I occasionally publish a collection of “Hairy Tales from Online Dating.” This is because, while we hear some stories of happy romances that began with an online “like,” the odds are that you need to be prepared to meet, if not kiss, a lot of frogs.
Reader #1– “I’m late-40s, working in beauty services, have a very good figure, and dress attractively.
“I went on a dating website and gave my postal code. To my surprise, the first person who answered lived only blocks from me.
“We met at a local bar and he ordered a beer; so I did too. Within the next 45 minutes, he drank four beers, went to the bathroom as many times, spoke only about himself, and asked me nothing about my life, interests, work, etc.

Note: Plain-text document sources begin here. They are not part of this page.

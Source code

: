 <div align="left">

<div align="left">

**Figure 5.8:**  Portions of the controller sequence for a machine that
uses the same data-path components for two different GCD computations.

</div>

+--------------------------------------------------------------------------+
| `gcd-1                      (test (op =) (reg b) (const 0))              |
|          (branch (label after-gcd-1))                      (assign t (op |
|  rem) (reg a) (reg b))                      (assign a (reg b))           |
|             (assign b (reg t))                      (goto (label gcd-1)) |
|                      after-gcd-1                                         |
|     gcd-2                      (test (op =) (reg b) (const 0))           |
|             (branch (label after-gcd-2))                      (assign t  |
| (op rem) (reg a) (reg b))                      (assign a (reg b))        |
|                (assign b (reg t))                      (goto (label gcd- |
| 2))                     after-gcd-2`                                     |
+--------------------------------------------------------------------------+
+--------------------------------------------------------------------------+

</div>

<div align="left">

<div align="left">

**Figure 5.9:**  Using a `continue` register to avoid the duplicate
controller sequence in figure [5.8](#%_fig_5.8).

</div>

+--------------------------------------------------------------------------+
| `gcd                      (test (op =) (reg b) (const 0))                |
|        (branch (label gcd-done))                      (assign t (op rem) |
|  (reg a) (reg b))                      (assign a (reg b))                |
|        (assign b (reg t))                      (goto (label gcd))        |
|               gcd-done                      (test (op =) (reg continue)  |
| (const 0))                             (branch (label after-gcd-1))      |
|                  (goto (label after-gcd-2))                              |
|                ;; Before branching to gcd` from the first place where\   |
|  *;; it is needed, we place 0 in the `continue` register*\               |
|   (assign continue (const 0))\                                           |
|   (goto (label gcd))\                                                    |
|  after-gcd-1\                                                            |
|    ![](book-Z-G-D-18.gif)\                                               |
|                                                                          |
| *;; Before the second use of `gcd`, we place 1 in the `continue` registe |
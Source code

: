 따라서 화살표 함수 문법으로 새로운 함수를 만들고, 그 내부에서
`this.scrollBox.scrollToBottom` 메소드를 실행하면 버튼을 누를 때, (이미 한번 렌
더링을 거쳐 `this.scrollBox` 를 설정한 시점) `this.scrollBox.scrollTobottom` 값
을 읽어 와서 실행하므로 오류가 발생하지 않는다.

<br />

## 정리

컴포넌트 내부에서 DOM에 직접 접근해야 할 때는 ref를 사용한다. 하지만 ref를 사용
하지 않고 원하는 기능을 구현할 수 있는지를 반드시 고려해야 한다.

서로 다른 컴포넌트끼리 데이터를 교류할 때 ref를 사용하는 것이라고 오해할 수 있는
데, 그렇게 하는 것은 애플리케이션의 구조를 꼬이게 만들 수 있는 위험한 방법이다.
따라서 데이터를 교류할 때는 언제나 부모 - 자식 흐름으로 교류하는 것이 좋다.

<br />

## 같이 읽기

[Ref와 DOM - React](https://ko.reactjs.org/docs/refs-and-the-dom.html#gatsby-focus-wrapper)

“By the time he returned from his last toilet visit, I’d gotten my bill, paid it, and said a cheery “Gotta’ go now” as I left. He didn’t pursue any connection, for which I was grateful.
“On another date that originated from the same dating website, the man showed immediate interest. He took me to a nice restaurant that had dancing, which I liked, but his approach was over the top.
“He had a face-in-your-space way of chatting to my mouth. When he asked me to dance, his hands went everywhere and he held me so close I had to literally break away.
“He, too, was a more-about-me guy, and obviously older than the early-50s he’d claimed online. He described cars, boats and fantastic jobs he’d had, yet he wore a suit that looked three sizes too big. I didn’t date him again.”
Reader #2 – “I’m a man who’d been chatting online with a woman who acted like she was interested in me. We agreed to meet for coffee, and though sparks didn’t fly, it was pleasant and she agreed that we should next try a real date.
“Things were going nicely, we’d had a drink each and ordered a meal, though she only asked for an appetizer.
“Suddenly, she said she didn’t feel well and had to rush off, she’d take a cab. I stayed as the food was arriving, and paid the bill.
“When I phoned her later to see how she was, I heard a guy’s voice in the background and her saying “Shush” before her fast goodbye to me. I believe she met up with him when she left me.”
Reader #3 - “From seeing my profile online, the man’s text said he was sure we’d be a great match. I said I’d be happy to meet him when I returned from an overseas business trip for which I was leaving in two days. He teased that it’d be a shame to miss out on something that could be more important for both of us.
“He wanted to see me the next night. I said it was impossible; I only had tomorrow night after work to pack. He offered to come over and help me. I guess I finally thought that his persistence was flattering.
“We were to meet at a restaurant. When I got there, he kept texting rapidly on his phone.
“I said, “Don’t I look just like my profile photo?” He said, yes, put down his phone, and looked uncomfortable.
“I asked, “Are you in a relationship?” He answered, “Sort of.” Me: “Do you spend weekends together?” Him: A slow nod. Me: “So this was just comparison shopping.” Another nod. I left.”
Reader’s Commentary Regarding the woman who wants to keep her own name but her fiancé won’t agree (Dec. 29):
“I wish to add another angle to the married name game.
“I think that everyone should keep their own name, but arrangements have to be agreed on regarding under which parent’s name the children will be listed on their birth certificates.
“With the current rate of divorce, if a woman kept her own name, it’d make things easier.
“Presently, after a divorce, the woman keeps the man’s name.
“From my personal experience, my ex-wife decided that I was no longer worthy of her, and so I, in turn, felt that she was no longer worthy of my name.
“I wanted my name back. She never agreed to it.”
Ellie – It’s possible to change a surname. However, resistance sometimes relates to a person’s reputation having been built on that name, or wanting the same name as one’s children.
Tip of the day:
Online dating can resemble online shopping – some great values, more lemons. Choose carefully.